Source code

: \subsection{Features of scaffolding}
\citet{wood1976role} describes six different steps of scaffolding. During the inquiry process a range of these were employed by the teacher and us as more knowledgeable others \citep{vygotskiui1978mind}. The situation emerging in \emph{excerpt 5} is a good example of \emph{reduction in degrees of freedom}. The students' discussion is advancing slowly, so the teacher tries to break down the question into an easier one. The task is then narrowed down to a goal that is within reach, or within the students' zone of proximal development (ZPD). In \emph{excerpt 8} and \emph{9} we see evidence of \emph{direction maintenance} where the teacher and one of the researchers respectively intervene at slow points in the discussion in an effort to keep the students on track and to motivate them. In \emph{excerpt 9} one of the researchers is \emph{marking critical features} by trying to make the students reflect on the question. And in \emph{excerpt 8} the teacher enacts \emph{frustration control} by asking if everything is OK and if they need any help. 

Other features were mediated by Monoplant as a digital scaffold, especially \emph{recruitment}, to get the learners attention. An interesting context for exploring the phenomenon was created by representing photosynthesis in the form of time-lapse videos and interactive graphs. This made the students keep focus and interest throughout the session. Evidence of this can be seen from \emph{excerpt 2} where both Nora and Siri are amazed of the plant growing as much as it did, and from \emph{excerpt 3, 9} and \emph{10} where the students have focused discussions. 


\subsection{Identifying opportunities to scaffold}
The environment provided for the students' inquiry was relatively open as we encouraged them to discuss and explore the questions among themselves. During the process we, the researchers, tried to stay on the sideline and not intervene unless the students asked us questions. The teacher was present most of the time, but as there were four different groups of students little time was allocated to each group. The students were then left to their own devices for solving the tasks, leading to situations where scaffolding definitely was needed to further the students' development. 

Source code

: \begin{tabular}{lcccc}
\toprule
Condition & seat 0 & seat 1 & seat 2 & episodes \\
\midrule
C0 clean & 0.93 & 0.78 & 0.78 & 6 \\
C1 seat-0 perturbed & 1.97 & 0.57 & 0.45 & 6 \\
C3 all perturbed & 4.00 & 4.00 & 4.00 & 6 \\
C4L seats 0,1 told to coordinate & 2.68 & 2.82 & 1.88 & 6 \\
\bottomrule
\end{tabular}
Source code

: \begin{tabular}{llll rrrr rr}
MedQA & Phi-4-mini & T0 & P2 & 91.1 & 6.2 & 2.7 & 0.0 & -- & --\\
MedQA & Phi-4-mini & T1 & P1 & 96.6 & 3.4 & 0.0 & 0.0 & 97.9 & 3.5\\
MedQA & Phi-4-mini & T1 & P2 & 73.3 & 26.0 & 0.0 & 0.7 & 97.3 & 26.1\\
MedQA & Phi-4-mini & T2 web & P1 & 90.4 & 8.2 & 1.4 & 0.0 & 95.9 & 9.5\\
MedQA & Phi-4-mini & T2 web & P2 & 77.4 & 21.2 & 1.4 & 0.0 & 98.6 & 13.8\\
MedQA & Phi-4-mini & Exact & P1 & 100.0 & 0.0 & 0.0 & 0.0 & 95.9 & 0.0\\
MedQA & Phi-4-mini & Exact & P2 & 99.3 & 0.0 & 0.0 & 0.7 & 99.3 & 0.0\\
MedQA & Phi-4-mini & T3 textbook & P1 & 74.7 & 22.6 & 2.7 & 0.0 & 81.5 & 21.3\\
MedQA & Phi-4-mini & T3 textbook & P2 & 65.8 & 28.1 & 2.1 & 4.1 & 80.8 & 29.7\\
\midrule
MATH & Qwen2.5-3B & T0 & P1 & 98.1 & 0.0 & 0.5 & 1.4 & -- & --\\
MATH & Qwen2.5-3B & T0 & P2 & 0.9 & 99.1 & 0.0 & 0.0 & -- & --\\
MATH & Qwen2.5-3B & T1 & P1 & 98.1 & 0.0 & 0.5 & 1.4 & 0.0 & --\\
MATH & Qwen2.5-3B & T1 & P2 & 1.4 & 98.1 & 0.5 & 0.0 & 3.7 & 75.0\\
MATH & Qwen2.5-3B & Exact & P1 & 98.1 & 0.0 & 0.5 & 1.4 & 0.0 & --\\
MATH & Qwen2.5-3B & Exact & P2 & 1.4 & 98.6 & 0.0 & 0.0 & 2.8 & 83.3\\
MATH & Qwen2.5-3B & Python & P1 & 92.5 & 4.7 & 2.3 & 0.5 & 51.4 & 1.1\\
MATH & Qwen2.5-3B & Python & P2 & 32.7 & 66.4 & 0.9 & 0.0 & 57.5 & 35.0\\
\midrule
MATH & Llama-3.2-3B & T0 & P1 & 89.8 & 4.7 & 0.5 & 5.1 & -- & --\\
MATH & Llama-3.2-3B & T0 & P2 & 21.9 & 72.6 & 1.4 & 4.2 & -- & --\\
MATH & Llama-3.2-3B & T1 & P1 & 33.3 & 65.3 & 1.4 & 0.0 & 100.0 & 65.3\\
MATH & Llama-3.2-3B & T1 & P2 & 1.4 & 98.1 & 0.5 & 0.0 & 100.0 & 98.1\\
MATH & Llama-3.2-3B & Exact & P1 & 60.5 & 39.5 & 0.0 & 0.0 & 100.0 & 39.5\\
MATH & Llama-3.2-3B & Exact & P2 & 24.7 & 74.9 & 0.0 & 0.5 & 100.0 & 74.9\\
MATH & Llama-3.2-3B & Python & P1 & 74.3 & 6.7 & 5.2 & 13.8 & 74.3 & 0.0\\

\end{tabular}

────────────────────

• **Try it**: For this exercise, restate each of the entries without any deviation.

• **Answer**:
Source code

: \subsection{Features of scaffolding}
\citet{wood1976role} describes six different steps of scaffolding. During the inquiry process a range of these were employed by the teacher and us as more knowledgeable others \citep{vygotskiui1978mind}. The situation emerging in \emph{excerpt 5} is a good example of \emph{reduction in degrees of freedom}. The students' discussion is advancing slowly, so the teacher tries to break down the question into an easier one. The task is then narrowed down to a goal that is within reach, or within the students' zone of proximal development (ZPD). In \emph{excerpt 8} and \emph{9} we see evidence of \emph{direction maintenance} where the teacher and one of the researchers respectively intervene at slow points in the discussion in an effort to keep the students on track and to motivate them. In \emph{excerpt 9} one of the researchers is \emph{marking critical features} by trying to make the students reflect on the question. And in \emph{excerpt 8} the teacher enacts \emph{frustration control} by asking if everything is OK and if they need any help. 

Other features were mediated by Monoplant as a digital scaffold, especially \emph{recruitment}, to get the learners attention. An interesting context for exploring the phenomenon was created by representing photosynthesis in the form of time-lapse videos and interactive graphs. This made the students keep focus and interest throughout the session. Evidence of this can be seen from \emph{excerpt 2} where both Nora and Siri are amazed of the plant growing as much as it did, and from \emph{excerpt 3, 9} and \emph{10} where the students have focused discussions. 


\subsection{Identifying opportunities to scaffold}
The environment provided for the students' inquiry was relatively open as we encouraged them to discuss and explore the questions among themselves. During the process we, the researchers, tried to stay on the sideline and not intervene unless the students asked us questions. The teacher was present most of the time, but as there were four different groups of students little time was allocated to each group. The students were then left to their own devices for solving the tasks, leading to situations where scaffolding definitely was needed to further the students' development. 

Source code

: \begin{tabular}{lcccc}
\toprule
Condition & seat 0 & seat 1 & seat 2 & episodes \\
\midrule
C0 clean & 0.93 & 0.78 & 0.78 & 6 \\
C1 seat-0 perturbed & 1.97 & 0.57 & 0.45 & 6 \\
C3 all perturbed & 4.00 & 4.00 & 4.00 & 6 \\
C4L seats 0,1 told to coordinate & 2.68 & 2.82 & 1.88 & 6 \\
\bottomrule
\end{tabular}
Source code

: \begin{tabular}{llll rrrr rr}
MedQA & Phi-4-mini & T0 & P2 & 91.1 & 6.2 & 2.7 & 0.0 & -- & --\\
MedQA & Phi-4-mini & T1 & P1 & 96.6 & 3.4 & 0.0 & 0.0 & 97.9 & 3.5\\
MedQA & Phi-4-mini & T1 & P2 & 73.3 & 26.0 & 0.0 & 0.7 & 97.3 & 26.1\\
MedQA & Phi-4-mini & T2 web & P1 & 90.4 & 8.2 & 1.4 & 0.0 & 95.9 & 9.5\\
MedQA & Phi-4-mini & T2 web & P2 & 77.4 & 21.2 & 1.4 & 0.0 & 98.6 & 13.8\\
MedQA & Phi-4-mini & Exact & P1 & 100.0 & 0.0 & 0.0 & 0.0 & 95.9 & 0.0\\
MedQA & Phi-4-mini & Exact & P2 & 99.3 & 0.0 & 0.0 & 0.7 & 99.3 & 0.0\\
MedQA & Phi-4-mini & T3 textbook & P1 & 74.7 & 22.6 & 2.7 & 0.0 & 81.5 & 21.3\\
MedQA & Phi-4-mini & T3 textbook & P2 & 65.8 & 28.1 & 2.1 & 4.1 & 80.8 & 29.7\\
\midrule
MATH & Qwen2.5-3B & T0 & P1 & 98.1 & 0.0 & 0.5 & 1.4 & -- & --\\
MATH & Qwen2.5-3B & T0 & P2 & 0.9 & 99.1 & 0.0 & 0.0 & -- & --\\
MATH & Qwen2.5-3B & T1 & P1 & 98.1 & 0.0 & 0.5 & 1.4 & 0.0 & --\\
MATH & Qwen2.5-3B & T1 & P2 & 1.4 & 98.1 & 0.5 & 0.0 & 3.7 & 75.0\\
MATH & Qwen2.5-3B & Exact & P1 & 98.1 & 0.0 & 0.5 & 1.4 & 0.0 & --\\
MATH & Qwen2.5-3B & Exact & P2 & 1.4 & 98.6 & 0.0 & 0.0 & 2.8 & 83.3\\
MATH & Qwen2.5-3B & Python & P1 & 92.5 & 4.7 & 2.3 & 0.5 & 51.4 & 1.1\\
MATH & Qwen2.5-3B & Python & P2 & 32.7 & 66.4 & 0.9 & 0.0 & 57.5 & 35.0\\
\midrule
MATH & Llama-3.2-3B & T0 & P1 & 89.8 & 4.7 & 0.5 & 5.1 & -- & --\\
MATH & Llama-3.2-3B & T0 & P2 & 21.9 & 72.6 & 1.4 & 4.2 & -- & --\\
MATH & Llama-3.2-3B & T1 & P1 & 33.3 & 65.3 & 1.4 & 0.0 & 100.0 & 65.3\\
MATH & Llama-3.2-3B & T1 & P2 & 1.4 & 98.1 & 0.5 & 0.0 & 100.0 & 98.1\\
MATH & Llama-3.2-3B & Exact & P1 & 60.5 & 39.5 & 0.0 & 0.0 & 100.0 & 39.5\\
MATH & Llama-3.2-3B & Exact & P2 & 24.7 & 74.9 & 0.0 & 0.5 & 100.0 & 74.9\\
MATH & Llama-3.2-3B & Python & P1 & 74.3 & 6.7 & 5.2 & 13.8 & 74.3 & 0.0\\

\end{tabular}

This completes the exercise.